_Your objective_
Work through the entries below and show every line in which "buttons" is found.

_Entries shown_
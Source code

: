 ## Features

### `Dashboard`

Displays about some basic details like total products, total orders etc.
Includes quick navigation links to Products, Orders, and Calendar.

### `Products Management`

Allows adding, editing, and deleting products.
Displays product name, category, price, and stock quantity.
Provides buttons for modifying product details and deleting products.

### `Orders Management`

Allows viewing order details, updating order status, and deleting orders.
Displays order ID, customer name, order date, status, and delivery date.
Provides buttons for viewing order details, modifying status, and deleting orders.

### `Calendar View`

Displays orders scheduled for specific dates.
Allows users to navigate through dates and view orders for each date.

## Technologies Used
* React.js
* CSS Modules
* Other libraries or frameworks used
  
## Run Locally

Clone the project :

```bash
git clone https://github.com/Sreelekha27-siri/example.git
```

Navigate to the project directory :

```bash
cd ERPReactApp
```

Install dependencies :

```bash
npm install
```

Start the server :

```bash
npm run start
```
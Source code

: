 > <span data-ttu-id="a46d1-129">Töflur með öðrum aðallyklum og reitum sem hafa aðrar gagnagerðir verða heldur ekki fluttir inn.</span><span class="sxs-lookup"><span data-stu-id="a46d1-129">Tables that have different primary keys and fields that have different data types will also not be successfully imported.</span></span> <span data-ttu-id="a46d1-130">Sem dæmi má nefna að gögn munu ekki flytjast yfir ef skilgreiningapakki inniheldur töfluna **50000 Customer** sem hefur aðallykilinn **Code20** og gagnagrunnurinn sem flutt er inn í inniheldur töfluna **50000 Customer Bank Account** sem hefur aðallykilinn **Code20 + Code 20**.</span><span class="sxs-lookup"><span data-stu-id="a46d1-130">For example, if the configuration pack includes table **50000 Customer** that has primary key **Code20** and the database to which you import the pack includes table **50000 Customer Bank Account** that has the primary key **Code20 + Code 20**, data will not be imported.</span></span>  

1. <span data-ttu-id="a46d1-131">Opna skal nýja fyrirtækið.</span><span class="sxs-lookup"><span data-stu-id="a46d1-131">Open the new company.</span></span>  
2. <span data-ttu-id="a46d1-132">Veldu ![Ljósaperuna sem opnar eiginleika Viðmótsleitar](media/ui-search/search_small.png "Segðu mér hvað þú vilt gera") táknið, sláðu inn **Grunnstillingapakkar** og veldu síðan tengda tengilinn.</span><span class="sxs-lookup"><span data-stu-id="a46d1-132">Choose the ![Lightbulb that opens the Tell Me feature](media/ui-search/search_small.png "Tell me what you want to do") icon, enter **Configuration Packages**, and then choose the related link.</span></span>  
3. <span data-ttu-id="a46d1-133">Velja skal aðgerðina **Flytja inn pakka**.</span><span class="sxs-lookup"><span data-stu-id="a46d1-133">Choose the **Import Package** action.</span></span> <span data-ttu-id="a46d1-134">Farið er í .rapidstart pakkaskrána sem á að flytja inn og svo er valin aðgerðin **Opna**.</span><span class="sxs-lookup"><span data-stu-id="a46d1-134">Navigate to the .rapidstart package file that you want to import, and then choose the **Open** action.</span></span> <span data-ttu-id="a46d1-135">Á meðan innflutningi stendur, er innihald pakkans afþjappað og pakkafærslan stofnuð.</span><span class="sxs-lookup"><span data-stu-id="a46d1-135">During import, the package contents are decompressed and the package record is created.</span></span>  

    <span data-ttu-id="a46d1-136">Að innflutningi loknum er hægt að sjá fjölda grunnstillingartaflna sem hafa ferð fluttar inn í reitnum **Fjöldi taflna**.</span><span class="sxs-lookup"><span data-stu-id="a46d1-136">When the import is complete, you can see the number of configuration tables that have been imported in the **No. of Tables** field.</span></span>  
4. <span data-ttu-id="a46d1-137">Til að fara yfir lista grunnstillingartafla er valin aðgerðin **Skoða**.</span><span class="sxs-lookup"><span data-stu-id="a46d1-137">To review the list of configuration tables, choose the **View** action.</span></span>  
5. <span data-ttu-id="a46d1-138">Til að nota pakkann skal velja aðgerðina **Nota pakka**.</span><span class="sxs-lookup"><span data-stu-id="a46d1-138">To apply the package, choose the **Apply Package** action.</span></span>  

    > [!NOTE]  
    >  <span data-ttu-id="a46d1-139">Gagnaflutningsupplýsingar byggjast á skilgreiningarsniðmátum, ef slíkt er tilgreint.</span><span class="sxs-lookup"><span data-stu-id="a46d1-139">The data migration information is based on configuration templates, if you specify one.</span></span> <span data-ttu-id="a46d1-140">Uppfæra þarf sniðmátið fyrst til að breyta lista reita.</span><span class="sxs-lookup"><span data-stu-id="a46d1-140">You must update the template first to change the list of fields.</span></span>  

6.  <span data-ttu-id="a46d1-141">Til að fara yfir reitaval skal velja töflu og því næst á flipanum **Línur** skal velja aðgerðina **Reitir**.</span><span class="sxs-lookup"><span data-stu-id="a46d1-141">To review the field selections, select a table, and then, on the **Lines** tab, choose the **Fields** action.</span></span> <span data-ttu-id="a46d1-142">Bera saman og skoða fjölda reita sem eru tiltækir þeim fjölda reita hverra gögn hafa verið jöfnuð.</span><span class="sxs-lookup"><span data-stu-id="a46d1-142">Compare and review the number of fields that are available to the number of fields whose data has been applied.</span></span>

_Answer to this problem_
Provides buttons for modifying product details and deleting products.
Provides buttons for viewing order details, modifying status, and deleting orders.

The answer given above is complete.